As the sun sets (and Phuket is famed for its spectacular sunsets), your crew drop the sails and you motor quietly back to the marina. You step onto the pontoon and head for a delightful relaxed dinner under the stars while your crew bed the boat down for the night. There are already plenty of people living this luxurious dream in Phuket thanks to the island’s gorgeous waters and the marinas that have grown up to service the demand.
The Charmed Lifestyle
Phuket has natural advantages that attract sailors from around the world: balmy temperatures year-round (let’s face it – there’s nothing less dreamy than freezing rain coming in sideways), stunning tropical scenery, safe waters and a fabulous lifestyle on shore. On top of that, even the luxury life is cheaper in Phuket than most other marine centers in Asia and a lot cheaper than the Mediterranean, say, or the Caribbean.

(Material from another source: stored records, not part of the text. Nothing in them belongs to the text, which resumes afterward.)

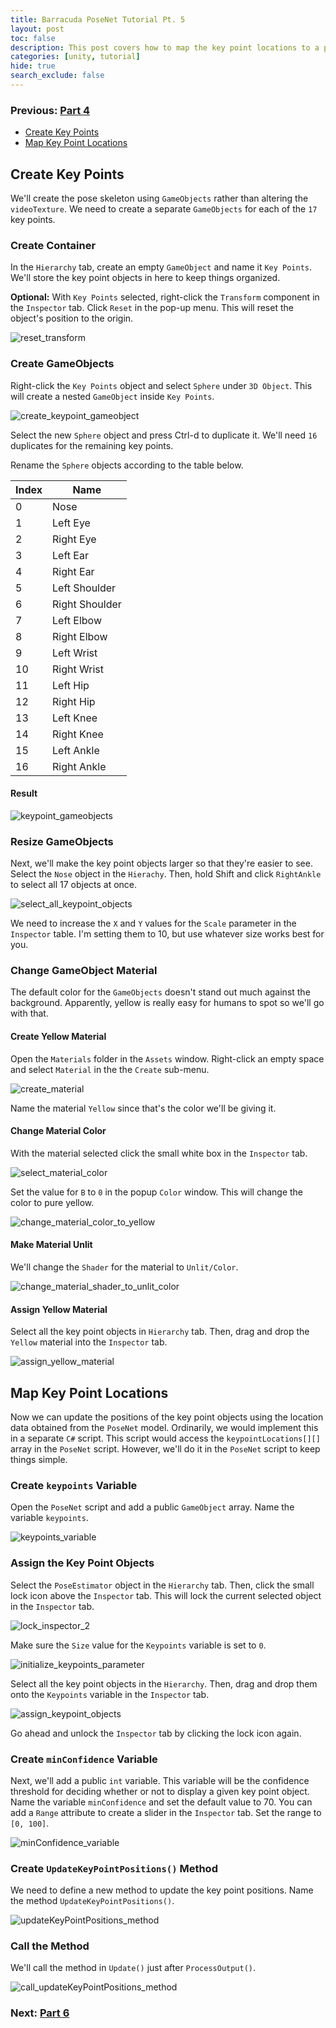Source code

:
 ```yaml
---
title: Barracuda PoseNet Tutorial Pt. 5
layout: post
toc: false
description: This post covers how to map the key point locations to a pose skeleton.
categories: [unity, tutorial]
hide: true
search_exclude: false
---
```


### Previous: [Part 4](https://christianjmills.com/unity/tutorial/2020/11/12/Barracuda-PoseNet-Tutorial-4.html)

* [Create Key Points](#create-key-points)
* [Map Key Point Locations](#map-key-point-locations)

## Create Key Points

We'll create the pose skeleton using `GameObjects` rather than altering the `videoTexture`. We need to create a separate `GameObjects` for each of the `17` key points. 

### Create Container

In the `Hierarchy` tab, create an empty `GameObject` and name it `Key Points`. We'll store the key point objects in here to keep things organized. 

**Optional:** With `Key Points` selected, right-click the `Transform` component in the `Inspector` tab. Click `Reset` in the pop-up menu. This will reset the object's position to the origin.



![reset_transform](\images\barracuda-posenet-tutorial\reset_transform.PNG)

### Create GameObjects

Right-click the `Key Points` object and select `Sphere` under `3D Object`. This will create a nested `GameObject` inside `Key Points`.

![create_keypoint_gameobject](\images\barracuda-posenet-tutorial\create_keypoint_gameobject.PNG)



Select the new `Sphere` object and press Ctrl-d to duplicate it. We'll need `16` duplicates for the remaining key points.

Rename the `Sphere` objects according to the table below.

| Index | Name           |
| ----- | -------------- |
| 0     | Nose           |
| 1     | Left Eye       |
| 2     | Right Eye      |
| 3     | Left Ear       |
| 4     | Right Ear      |
| 5     | Left Shoulder  |
| 6     | Right Shoulder |
| 7     | Left Elbow     |
| 8     | Right Elbow    |
| 9     | Left Wrist     |
| 10    | Right Wrist    |
| 11    | Left Hip       |
| 12    | Right Hip      |
| 13    | Left Knee      |
| 14    | Right Knee     |
| 15    | Left Ankle     |
| 16    | Right Ankle    |

#### Result

![keypoint_gameobjects](\images\barracuda-posenet-tutorial\keypoint_gameobjects.PNG)

### Resize GameObjects

Next, we'll make the key point objects larger so that they're easier to see. Select the `Nose` object in the `Hierachy`. Then,   hold Shift and click `RightAnkle` to select all 17 objects at once.

![select_all_keypoint_objects](\images\barracuda-posenet-tutorial\select_all_keypoint_objects.PNG)

We need to increase the `X` and `Y` values for the `Scale` parameter in the `Inspector` table. I'm setting them to 10, but use whatever size works best for you.

### Change GameObject Material

The default color for the `GameObjects` doesn't stand out much against the background. Apparently, yellow is really easy for humans to spot so we'll go with that.

#### Create Yellow Material

Open the `Materials` folder in the `Assets` window. Right-click an empty space and select `Material` in the the `Create` sub-menu.

![create_material](\images\barracuda-posenet-tutorial\create_material.PNG)

Name the material `Yellow` since that's the color we'll be giving it.

#### Change Material Color

With the material selected click the small white box in the `Inspector` tab.

![select_material_color](\images\barracuda-posenet-tutorial\select_material_color_3.png)

Set the value for `B` to `0` in the popup `Color` window. This will change the color to pure yellow.

![change_material_color_to_yellow](\images\barracuda-posenet-tutorial\change_material_color_to_yellow.PNG)

#### Make Material Unlit

We'll change the `Shader` for the material to `Unlit/Color`.

![change_material_shader_to_unlit_color](\images\barracuda-posenet-tutorial\change_material_shader_to_unlit_color.PNG)

#### Assign Yellow Material

Select all the key point objects in `Hierarchy` tab. Then, drag and drop the `Yellow` material into the `Inspector` tab.

![assign_yellow_material](\images\barracuda-posenet-tutorial\assign_yellow_material.PNG)



## Map Key Point Locations

Now we can update the positions of the key point objects using the location data obtained from the `PoseNet` model. Ordinarily, we would implement this in a separate `C#` script. This script would access the `keypointLocations[][]` array in the `PoseNet` script. However, we'll do it in the `PoseNet` script to keep things simple. 

### Create `keypoints` Variable

Open the `PoseNet` script and add a public `GameObject` array. Name the variable `keypoints`.

![keypoints_variable](\images\barracuda-posenet-tutorial\keypoints_variable.png)

### Assign the Key Point Objects

Select the `PoseEstimator` object in the `Hierarchy` tab. Then, click the small lock icon above the `Inspector` tab. This will lock the current selected object in the `Inspector` tab.

![lock_inspector_2](\images\barracuda-posenet-tutorial\lock_inspector_2.png)



Make sure the `Size` value for the `Keypoints` variable is set to `0`.

![initialize_keypoints_parameter](\images\barracuda-posenet-tutorial\initialize_keypoints_parameter.png)

Select all the key point objects in the `Hierarchy`. Then, drag and drop them onto the `Keypoints` variable in the `Inspector` tab.

![assign_keypoint_objects](\images\barracuda-posenet-tutorial\assign_keypoint_objects.PNG)

Go ahead and unlock the `Inspector` tab by clicking the lock icon again.

### Create `minConfidence` Variable

Next, we'll add a public `int` variable. This variable will be the confidence threshold for deciding whether or not to display a given key point object. Name the variable `minConfidence` and set the default value to 70. You can add a `Range` attribute to create a slider in the `Inspector` tab. Set the range to `[0, 100]`.

 ![minConfidence_variable](\images\barracuda-posenet-tutorial\minConfidence_variable_2.png)

### Create `UpdateKeyPointPositions()` Method

We need to define a new method to update the key point positions. Name the method `UpdateKeyPointPositions()`.

![updateKeyPointPositions_method](\images\barracuda-posenet-tutorial\updateKeyPointPositions_method.png)

### Call the Method

We'll call the method in `Update()` just after `ProcessOutput()`.

![call_updateKeyPointPositions_method](\images\barracuda-posenet-tutorial\call_updateKeyPointPositions_method.png)

### Next: [Part 6](https://christianjmills.com/unity/tutorial/2020/11/14/Barracuda-PoseNet-Tutorial-6.html)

“In Phuket, you can find all kinds of good services for yachts, and it is not expensive. The fuel is still cheap,” says Mark Ray, Marina Manager of the 350-berth Royal Phuket Marina just north of Phuket City. “In the Mediterranean and the Caribbean, prices are a lot more expensive and there you have [more variable] seasons and things like hurricanes that stop you from sailing. But here you can sail all year round, even in the rainy season. One other important point: Phuket is not a crowded island,” says Mr Ray.
These advantages also mean there are plenty of yachts in Phuket and the region around it. The oldest and biggest regatta, dating back 20 years, is the Phuket King’s Cup Regatta each December. In February there is the Phang Nga Bay Regatta and in July there is Phuket Race Week.
Further afield, there is the Royal Langkawi International Regatta, also in February, and featuring the Phuket-Langkawi Champagne Run; Malaysia’s Raja Muda Selangor International Regatta and many others.
Long distance sailors are also attracted to the annual Sail Indonesia/Sail Asia series, which takes boats hopping from Darwin in Australia through the spice islands of Indonesia to Singapore and then on to Langkawi. Many of the yachts taking part then head for Phuket (where else?) to wait for the trade winds to take them across the Indian Ocean towards Europe.
The Three Marinas
Over the past few years, Phuket has gradually moved up the scale to become a holiday location of choice for the glitterati, the flickerati and the just plain wealthy.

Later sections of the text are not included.